• **Goal of the exercise**: Should a line in the entries below contain "implies", return that line.

══════════

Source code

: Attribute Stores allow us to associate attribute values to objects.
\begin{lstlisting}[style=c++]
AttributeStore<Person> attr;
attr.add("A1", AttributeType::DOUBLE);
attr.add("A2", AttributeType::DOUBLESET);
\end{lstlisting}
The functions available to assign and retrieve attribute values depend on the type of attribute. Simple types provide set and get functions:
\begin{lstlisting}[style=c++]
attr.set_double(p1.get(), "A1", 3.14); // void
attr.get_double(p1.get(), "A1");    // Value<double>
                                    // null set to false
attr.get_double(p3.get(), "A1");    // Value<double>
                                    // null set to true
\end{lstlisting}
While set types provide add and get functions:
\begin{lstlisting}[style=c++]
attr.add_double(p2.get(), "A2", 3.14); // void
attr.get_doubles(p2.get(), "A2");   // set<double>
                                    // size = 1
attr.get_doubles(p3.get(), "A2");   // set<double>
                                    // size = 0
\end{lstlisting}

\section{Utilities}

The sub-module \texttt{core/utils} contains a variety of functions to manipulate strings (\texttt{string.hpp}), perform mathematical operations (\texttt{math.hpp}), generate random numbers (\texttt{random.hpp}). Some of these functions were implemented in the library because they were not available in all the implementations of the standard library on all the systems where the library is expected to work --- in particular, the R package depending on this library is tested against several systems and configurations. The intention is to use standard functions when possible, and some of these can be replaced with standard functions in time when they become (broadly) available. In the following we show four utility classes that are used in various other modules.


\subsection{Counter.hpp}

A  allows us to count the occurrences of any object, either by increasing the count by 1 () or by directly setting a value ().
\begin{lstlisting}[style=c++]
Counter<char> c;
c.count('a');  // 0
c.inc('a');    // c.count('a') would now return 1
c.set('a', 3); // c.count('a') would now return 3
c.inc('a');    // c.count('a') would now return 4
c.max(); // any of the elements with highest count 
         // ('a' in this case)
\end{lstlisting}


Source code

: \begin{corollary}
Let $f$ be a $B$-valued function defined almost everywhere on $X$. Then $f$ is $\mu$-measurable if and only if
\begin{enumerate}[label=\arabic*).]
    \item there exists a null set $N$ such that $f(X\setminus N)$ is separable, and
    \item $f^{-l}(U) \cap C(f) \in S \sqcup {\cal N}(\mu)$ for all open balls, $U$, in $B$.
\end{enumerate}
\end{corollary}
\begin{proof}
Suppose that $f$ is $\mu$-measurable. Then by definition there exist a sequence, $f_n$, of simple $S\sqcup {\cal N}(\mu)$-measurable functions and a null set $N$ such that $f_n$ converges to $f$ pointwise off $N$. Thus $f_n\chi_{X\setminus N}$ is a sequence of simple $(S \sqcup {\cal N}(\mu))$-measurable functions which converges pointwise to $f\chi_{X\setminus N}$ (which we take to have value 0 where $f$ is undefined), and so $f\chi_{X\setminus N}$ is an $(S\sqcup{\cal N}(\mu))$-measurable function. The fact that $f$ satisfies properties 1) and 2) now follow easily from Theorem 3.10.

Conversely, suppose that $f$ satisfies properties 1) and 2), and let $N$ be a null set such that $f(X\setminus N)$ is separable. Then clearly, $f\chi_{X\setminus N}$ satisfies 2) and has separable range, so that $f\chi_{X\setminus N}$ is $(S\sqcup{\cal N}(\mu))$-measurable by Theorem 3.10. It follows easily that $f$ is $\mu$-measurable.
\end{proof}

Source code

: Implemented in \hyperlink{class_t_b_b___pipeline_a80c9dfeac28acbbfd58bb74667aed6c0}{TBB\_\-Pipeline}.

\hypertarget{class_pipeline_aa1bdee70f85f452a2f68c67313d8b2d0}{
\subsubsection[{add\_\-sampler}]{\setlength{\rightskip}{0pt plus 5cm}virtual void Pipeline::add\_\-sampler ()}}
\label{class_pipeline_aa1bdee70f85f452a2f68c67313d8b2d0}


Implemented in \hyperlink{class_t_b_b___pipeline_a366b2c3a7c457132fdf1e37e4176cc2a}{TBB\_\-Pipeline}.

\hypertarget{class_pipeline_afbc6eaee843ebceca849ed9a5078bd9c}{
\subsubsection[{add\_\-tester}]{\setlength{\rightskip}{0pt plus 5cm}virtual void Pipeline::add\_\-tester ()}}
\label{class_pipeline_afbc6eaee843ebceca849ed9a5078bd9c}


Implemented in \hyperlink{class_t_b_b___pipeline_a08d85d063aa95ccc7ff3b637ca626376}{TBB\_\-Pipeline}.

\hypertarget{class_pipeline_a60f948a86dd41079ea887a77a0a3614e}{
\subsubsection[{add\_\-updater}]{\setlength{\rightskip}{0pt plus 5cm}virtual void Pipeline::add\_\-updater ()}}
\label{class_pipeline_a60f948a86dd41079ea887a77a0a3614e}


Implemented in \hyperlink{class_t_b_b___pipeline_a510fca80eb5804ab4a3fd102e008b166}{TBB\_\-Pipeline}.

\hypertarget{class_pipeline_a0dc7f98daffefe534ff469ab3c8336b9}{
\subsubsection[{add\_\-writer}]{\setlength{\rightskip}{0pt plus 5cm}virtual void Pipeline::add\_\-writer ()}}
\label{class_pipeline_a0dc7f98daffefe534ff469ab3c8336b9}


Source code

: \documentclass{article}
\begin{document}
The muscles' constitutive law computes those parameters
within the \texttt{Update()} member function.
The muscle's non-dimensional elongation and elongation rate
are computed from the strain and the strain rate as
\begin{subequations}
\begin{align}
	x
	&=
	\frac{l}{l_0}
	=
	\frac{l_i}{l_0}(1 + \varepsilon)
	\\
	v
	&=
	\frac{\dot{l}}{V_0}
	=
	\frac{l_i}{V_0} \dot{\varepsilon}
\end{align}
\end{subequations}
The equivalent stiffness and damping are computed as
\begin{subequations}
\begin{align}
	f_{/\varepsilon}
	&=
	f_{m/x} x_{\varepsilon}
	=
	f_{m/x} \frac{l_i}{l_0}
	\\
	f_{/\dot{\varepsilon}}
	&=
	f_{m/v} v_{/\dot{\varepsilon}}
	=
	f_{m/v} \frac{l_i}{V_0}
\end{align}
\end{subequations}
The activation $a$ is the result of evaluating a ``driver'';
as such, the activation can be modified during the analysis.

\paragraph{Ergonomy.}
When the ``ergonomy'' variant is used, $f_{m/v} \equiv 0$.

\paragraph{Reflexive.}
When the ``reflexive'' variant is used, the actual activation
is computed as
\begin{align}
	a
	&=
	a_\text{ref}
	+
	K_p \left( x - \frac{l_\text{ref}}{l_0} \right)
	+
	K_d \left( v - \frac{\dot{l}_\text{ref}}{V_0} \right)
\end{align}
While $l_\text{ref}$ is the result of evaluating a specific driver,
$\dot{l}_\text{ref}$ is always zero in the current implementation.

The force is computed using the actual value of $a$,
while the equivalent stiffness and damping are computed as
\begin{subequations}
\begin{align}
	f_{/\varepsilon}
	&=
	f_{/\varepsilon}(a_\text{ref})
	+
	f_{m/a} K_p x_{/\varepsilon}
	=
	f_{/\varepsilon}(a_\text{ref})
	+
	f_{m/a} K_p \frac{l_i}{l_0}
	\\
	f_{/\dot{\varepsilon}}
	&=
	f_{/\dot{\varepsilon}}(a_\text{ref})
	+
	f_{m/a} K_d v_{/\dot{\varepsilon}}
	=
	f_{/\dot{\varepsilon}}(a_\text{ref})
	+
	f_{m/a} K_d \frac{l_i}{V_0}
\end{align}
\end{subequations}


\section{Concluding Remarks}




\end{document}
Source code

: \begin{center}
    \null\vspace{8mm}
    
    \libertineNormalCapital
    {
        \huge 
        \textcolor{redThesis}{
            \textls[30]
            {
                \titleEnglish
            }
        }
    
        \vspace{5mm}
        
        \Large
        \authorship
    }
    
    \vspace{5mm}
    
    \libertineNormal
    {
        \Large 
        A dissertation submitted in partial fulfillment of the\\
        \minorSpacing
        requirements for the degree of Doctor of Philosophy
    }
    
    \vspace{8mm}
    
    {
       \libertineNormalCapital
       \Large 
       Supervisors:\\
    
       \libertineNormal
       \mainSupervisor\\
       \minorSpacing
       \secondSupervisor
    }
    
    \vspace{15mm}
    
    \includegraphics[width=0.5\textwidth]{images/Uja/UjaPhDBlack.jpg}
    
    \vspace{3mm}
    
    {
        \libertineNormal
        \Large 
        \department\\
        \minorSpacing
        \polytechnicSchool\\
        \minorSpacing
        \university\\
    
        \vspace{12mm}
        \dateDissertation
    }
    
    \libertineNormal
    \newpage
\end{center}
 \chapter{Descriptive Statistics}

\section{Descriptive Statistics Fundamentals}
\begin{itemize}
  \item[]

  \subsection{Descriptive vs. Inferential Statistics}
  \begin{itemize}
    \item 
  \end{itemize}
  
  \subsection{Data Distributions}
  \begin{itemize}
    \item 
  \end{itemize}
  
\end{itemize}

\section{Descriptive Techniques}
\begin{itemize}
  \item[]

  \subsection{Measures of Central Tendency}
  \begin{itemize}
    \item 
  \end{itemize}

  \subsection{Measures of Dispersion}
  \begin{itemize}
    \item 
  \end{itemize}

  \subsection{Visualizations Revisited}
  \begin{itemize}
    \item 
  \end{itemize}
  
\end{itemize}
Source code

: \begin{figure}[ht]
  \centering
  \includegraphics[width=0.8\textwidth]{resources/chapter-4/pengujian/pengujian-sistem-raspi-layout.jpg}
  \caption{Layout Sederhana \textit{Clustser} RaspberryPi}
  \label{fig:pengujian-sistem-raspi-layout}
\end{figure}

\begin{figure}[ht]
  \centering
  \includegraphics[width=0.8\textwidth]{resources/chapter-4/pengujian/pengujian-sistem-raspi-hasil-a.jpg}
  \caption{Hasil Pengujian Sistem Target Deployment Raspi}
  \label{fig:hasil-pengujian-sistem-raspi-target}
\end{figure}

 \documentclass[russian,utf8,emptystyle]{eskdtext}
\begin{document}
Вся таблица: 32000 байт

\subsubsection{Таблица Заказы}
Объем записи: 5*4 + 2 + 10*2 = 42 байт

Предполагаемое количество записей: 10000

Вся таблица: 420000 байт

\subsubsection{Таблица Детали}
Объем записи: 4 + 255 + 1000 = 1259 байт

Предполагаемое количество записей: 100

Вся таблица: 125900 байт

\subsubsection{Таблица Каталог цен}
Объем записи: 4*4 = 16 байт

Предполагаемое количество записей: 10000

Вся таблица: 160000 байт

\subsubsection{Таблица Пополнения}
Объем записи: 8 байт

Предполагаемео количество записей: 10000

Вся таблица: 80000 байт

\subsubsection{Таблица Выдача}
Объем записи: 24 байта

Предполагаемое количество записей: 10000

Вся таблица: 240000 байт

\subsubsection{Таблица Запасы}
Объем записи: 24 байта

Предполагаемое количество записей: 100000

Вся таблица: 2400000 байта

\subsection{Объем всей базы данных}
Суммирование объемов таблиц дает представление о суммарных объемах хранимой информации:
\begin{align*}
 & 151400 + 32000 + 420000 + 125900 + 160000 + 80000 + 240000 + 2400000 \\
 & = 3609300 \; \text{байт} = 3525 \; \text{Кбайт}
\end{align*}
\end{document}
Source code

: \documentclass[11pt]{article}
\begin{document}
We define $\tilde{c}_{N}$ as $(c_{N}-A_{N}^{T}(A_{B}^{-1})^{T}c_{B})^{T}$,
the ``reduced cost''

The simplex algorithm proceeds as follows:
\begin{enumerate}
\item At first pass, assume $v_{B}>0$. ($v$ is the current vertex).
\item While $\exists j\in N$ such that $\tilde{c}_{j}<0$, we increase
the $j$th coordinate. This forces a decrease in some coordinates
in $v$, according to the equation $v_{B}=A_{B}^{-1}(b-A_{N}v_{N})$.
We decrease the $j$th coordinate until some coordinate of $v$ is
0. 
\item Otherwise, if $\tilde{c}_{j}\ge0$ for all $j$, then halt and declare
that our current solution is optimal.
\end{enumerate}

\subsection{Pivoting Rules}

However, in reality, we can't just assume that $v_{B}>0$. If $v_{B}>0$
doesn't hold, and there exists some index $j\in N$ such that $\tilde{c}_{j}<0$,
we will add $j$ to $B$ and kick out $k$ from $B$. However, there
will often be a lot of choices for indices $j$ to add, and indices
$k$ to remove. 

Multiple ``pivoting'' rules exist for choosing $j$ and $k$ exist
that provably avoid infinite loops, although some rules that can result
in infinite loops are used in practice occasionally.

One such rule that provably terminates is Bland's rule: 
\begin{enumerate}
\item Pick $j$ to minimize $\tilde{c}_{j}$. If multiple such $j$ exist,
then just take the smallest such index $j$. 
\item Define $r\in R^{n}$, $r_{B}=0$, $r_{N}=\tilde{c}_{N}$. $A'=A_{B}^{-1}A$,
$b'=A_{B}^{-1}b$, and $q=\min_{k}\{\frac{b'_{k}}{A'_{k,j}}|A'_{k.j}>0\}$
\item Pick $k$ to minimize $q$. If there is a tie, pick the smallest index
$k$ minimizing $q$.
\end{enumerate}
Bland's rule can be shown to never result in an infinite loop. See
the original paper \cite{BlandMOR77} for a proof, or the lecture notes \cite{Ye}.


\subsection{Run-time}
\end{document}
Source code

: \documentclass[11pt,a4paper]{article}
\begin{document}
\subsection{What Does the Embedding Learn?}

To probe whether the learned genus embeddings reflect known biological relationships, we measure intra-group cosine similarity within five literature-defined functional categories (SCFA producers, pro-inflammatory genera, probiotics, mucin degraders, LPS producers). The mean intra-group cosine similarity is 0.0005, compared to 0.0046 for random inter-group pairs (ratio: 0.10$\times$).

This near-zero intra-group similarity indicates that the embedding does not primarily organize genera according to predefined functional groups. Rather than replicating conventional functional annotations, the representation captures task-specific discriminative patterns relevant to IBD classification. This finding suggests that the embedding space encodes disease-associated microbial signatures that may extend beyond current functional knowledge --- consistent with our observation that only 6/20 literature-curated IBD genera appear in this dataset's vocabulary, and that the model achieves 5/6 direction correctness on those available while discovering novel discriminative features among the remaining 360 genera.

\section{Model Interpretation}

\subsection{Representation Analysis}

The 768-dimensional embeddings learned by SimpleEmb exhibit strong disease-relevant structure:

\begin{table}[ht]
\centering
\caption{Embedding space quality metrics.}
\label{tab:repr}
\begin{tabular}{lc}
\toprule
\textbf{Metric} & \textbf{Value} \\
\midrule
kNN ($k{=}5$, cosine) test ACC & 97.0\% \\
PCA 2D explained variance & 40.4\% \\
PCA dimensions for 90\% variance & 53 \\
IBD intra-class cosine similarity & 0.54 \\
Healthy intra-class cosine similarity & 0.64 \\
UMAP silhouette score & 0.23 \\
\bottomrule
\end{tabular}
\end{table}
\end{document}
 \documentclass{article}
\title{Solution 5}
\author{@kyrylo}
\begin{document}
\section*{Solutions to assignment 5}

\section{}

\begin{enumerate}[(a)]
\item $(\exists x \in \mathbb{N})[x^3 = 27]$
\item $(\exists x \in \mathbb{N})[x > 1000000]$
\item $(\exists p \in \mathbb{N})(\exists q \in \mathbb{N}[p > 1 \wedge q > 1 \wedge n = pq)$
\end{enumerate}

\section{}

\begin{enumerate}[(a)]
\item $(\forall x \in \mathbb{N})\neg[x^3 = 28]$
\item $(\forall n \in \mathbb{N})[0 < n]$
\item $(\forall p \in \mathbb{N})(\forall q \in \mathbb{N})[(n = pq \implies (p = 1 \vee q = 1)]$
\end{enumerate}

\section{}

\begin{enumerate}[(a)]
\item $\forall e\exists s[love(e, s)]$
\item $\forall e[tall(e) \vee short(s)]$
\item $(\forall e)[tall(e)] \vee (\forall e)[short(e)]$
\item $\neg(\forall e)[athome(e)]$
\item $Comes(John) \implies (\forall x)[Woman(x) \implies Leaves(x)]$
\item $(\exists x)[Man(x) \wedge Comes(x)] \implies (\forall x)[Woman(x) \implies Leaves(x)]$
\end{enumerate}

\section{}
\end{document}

══════════

• **Output**:
\item $(\forall p \in \mathbb{N})(\forall q \in \mathbb{N})[(n = pq \implies (p = 1 \vee q = 1)]$
\item $Comes(John) \implies (\forall x)[Woman(x) \implies Leaves(x)]$
\item $(\exists x)[Man(x) \wedge Comes(x)] \implies (\forall x)[Woman(x) \implies Leaves(x)]$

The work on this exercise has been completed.